Si aucun retrait massif d’investisseurs n’avait été officiellement annoncé, la marque a connu une perte de confiance et une baisse drastique de chiffre d’affaires, estimée à environ 10 % par an les années suivantes. Son fondateur Guillaume Gibault a reconnu publiquement l’impact : « Moralement, c’est contraire à nos valeurs (…) Ce genre de comportement n’a pas sa place dans notre équipe. »
Pour se relever, Le Slip Français a dû réaligner sa communication avec ses valeurs, restaurer la confiance de sa communauté et adapter ses levées de fonds via de nouveaux formats (obligations participatives, crowdfunding). La marque a ainsi montré qu’il est possible de se reconstruire après une tempête réputationnelle, à condition de cohérence, transparence et actes concrets. « J’avais à cœur de redorer notre blason, pour l’entreprise et pour les salariés », avait‑il déclaré lors des 10 ans de la marque.
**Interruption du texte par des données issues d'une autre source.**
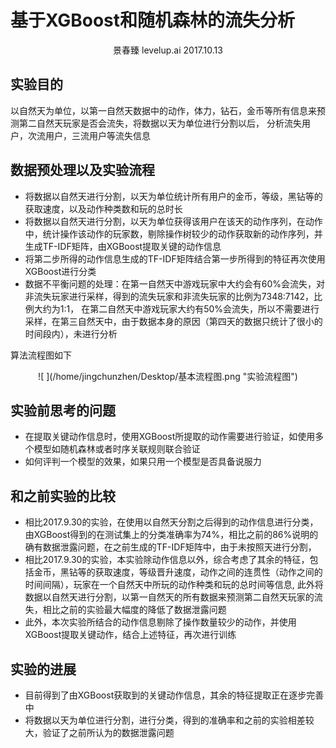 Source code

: # 基于XGBoost和随机森林的流失分析

<center>景春臻 levelup.ai 2017.10.13</center>

## 实验目的

以自然天为单位，以第一自然天数据中的动作，体力，钻石，金币等所有信息来预测第二自然天玩家是否会流失，将数据以天为单位进行分割以后，
分析流失用户，次流用户，三流用户等流失信息


## 数据预处理以及实验流程
 
* 将数据以自然天进行分割，以天为单位统计所有用户的金币，等级，黑钻等的获取速度，以及动作种类数和玩的总时长
* 将数据以自然天进行分割，以天为单位获得该用户在该天的动作序列，在动作中，统计操作该动作的玩家数，剔除操作树较少的动作获取新的动作序列，并生成TF-IDF矩阵，由XGBoost提取关键的动作信息
* 将第二步所得的动作信息生成的TF-IDF矩阵结合第一步所得到的特征再次使用XGBoost进行分类
* 数据不平衡问题的处理：在第一自然天中游戏玩家中大约会有60%会流失，对非流失玩家进行采样，得到的流失玩家和非流失玩家的比例为7348:7142，比例大约为1:1， 在第二自然天中游戏玩家大约有50%会流失，所以不需要进行采样，在第三自然天中，由于数据本身的原因（第四天的数据只统计了很小的时间段内），未进行分析

算法流程图如下

<center>![ ](/home/jingchunzhen/Desktop/基本流程图.png  "实验流程图")</center>

## 实验前思考的问题

* 在提取关键动作信息时，使用XGBoost所提取的动作需要进行验证，如使用多个模型如随机森林或者时序关联规则联合验证
* 如何评判一个模型的效果，如果只用一个模型是否具备说服力

## 和之前实验的比较

* 相比2017.9.30的实验，在使用以自然天分割之后得到的动作信息进行分类，由XGBoost得到的在测试集上的分类准确率为74%，相比之前的86%说明的确有数据泄露问题，在之前生成的TF-IDF矩阵中，由于未按照天进行分割，
* 相比2017.9.30的实验，本实验除动作信息以外，综合考虑了其余的特征，包括金币，黑钻等的获取速度，等级晋升速度，动作之间的连贯性（动作之间的时间间隔），玩家在一个自然天中所玩的动作种类和玩的总时间等信息, 此外将数据以自然天进行分割，以第一自然天的所有数据来预测第二自然天玩家的流失，相比之前的实验最大幅度的降低了数据泄露问题
* 此外，本次实验所结合的动作信息剔除了操作数量较少的动作，并使用XGBoost提取关键动作，结合上述特征，再次进行训练

## 实验的进展
* 目前得到了由XGBoost获取到的关键动作信息，其余的特征提取正在逐步完善中
* 将数据以天为单位进行分割，进行分类，得到的准确率和之前的实验相差较大，验证了之前所认为的数据泄露问题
Dans le cas du BHV, c’est précisément ce désalignement qui interroge. Comment un lieu perçu comme patrimonial, enraciné dans une tradition d’artisanat et de création, peut-il s’associer à un acteur mondialement critiqué pour sa production massive, ses conditions sociales et son empreinte environnementale ?
Dans le secteur, l’incompréhension est palpable : des acteurs du commerce et des élus locaux dénoncent publiquement l’arrivée de Shein, allant jusqu’à lancer une pétition qui a recueilli plus de 100 000 signatures et à qualifier cette décision de « contraires aux ambitions écologiques et sociales de Paris ». Le président de la Fédération française du prêt‑à‑porter féminin, Yann Rivoallan, évoque un « désastre annoncé » et fustige une gestion qui « n’a pas payé ceux qui font vivre le commerce français ». Le consultant Maxime Brousse voit dans cette installation une « erreur d’image » et un « coup porté à tout le secteur ». D’autres responsables, comme Pierre‑François Le Louët ou Christophe Verley, parlent de « faillite en direct » et dénoncent un modèle fondé sur la recherche de volume au détriment de la cohérence à long terme.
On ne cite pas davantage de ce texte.